[Opening EXTRACTED ENTRIES section]
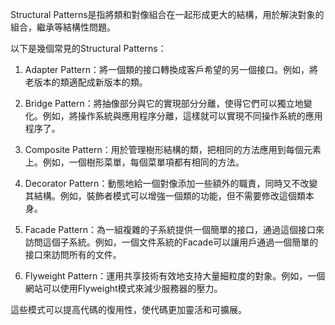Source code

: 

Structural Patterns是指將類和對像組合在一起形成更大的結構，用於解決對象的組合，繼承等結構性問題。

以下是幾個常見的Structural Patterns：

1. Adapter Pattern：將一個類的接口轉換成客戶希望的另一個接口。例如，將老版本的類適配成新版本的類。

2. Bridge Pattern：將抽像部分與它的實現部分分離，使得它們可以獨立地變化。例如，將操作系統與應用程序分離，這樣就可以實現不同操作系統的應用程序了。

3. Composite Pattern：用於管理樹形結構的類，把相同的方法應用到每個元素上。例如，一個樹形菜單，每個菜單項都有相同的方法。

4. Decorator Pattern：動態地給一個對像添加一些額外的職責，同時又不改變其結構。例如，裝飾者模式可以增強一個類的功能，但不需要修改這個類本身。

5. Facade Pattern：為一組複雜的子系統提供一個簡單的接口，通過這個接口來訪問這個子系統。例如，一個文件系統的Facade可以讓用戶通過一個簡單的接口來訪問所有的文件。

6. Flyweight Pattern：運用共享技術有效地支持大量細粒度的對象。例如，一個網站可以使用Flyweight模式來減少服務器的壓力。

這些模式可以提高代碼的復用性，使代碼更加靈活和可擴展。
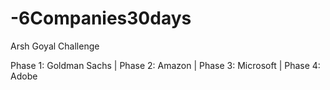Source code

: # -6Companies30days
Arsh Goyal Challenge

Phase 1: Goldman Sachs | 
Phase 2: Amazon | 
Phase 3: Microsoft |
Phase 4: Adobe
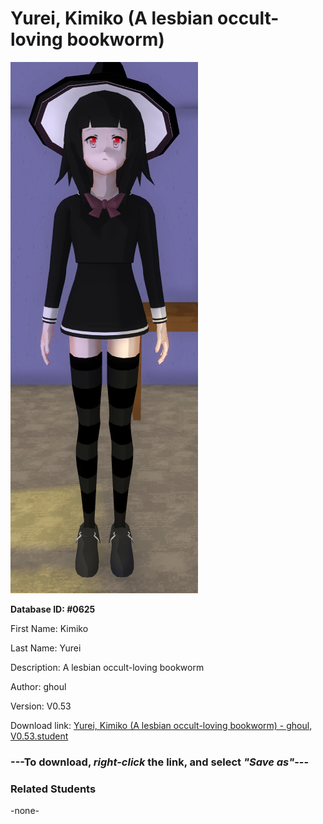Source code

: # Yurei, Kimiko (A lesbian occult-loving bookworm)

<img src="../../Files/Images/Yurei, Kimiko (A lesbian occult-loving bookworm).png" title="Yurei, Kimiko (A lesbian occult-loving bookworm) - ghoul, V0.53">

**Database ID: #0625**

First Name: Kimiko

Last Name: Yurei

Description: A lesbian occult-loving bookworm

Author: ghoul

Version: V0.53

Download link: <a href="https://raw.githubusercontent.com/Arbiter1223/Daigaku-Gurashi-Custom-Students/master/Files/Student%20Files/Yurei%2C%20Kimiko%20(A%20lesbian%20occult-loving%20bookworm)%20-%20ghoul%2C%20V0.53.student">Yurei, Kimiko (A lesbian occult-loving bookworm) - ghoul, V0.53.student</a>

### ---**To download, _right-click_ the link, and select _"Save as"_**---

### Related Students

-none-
[Closing EXTRACTED ENTRIES section]
[Opening EXTRACTED ENTRIES section]
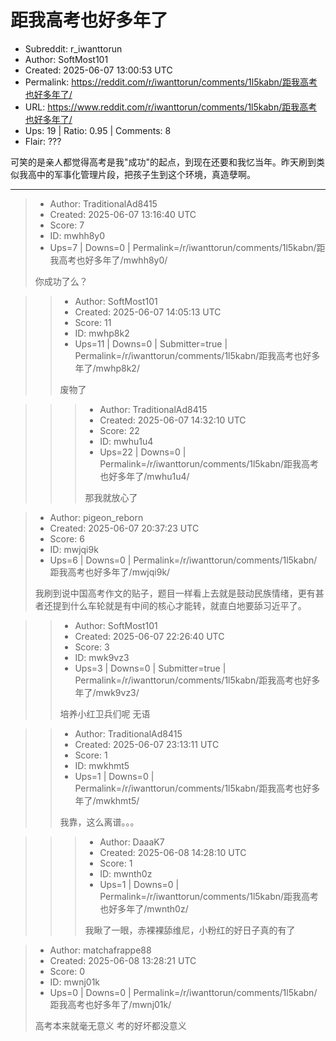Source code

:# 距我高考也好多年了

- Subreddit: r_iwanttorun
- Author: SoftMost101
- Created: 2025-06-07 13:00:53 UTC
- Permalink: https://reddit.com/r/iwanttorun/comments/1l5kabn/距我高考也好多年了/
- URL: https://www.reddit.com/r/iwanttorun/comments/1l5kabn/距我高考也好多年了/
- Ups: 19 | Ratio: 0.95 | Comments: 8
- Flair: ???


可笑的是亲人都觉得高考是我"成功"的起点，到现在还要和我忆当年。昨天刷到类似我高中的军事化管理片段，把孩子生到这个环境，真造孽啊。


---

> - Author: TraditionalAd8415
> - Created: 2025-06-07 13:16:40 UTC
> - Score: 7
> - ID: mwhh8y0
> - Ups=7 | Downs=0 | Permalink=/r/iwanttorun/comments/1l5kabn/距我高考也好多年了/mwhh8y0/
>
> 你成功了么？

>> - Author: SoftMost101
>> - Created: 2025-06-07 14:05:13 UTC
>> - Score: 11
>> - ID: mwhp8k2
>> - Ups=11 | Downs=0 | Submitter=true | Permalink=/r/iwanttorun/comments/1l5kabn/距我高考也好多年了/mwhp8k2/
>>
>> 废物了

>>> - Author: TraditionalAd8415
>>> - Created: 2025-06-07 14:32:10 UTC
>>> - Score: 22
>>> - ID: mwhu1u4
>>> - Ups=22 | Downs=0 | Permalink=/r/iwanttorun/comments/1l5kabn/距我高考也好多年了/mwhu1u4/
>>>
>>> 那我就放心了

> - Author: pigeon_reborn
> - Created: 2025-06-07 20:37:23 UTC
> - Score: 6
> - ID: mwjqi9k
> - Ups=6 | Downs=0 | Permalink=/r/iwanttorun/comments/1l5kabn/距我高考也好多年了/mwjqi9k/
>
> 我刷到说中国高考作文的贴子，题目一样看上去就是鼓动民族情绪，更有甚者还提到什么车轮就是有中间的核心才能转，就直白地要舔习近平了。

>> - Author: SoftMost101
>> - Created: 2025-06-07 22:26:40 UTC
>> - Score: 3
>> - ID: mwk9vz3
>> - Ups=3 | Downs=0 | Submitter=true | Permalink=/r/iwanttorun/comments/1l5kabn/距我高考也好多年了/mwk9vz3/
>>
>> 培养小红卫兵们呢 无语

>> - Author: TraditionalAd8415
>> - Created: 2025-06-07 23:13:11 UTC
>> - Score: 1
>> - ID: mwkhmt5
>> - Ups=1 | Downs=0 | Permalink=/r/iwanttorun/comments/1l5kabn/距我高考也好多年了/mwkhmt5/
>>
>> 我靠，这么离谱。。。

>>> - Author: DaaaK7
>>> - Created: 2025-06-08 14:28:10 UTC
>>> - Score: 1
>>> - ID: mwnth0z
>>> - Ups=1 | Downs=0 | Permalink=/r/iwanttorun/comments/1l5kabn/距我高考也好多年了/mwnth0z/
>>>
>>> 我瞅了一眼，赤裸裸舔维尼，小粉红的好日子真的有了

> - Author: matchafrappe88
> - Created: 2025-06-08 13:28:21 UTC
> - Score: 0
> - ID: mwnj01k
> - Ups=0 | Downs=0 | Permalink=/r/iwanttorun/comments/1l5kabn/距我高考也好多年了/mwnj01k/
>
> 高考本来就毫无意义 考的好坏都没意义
[Closing EXTRACTED ENTRIES section]
[Opening EXTRACTED ENTRIES section]
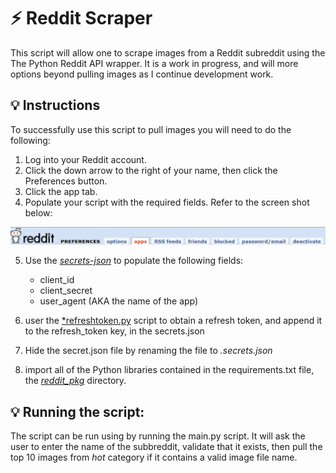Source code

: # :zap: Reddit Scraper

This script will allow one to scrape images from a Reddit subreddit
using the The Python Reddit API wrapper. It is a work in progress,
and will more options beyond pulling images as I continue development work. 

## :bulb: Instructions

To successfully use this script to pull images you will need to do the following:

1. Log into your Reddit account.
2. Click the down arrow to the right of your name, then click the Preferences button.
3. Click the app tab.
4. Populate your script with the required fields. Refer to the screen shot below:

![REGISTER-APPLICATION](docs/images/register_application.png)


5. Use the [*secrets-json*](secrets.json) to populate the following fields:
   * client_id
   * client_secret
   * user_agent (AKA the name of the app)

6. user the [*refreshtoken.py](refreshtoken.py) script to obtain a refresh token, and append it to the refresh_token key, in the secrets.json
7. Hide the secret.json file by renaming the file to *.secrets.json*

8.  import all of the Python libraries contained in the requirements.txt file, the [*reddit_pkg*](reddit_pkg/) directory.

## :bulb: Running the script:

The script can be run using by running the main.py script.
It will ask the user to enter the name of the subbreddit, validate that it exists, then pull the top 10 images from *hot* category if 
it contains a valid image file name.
[Closing EXTRACTED ENTRIES section]
(WHAT YOU ARE ASKED TO DO):
Return every line from the entries that holds the string "json".

(SOLVED PROBLEM):
5. Use the [*secrets-json*](secrets.json) to populate the following fields:
6. user the [*refreshtoken.py](refreshtoken.py) script to obtain a refresh token, and append it to the refresh_token key, in the secrets.json
7. Hide the secret.json file by renaming the file to *.secrets.json*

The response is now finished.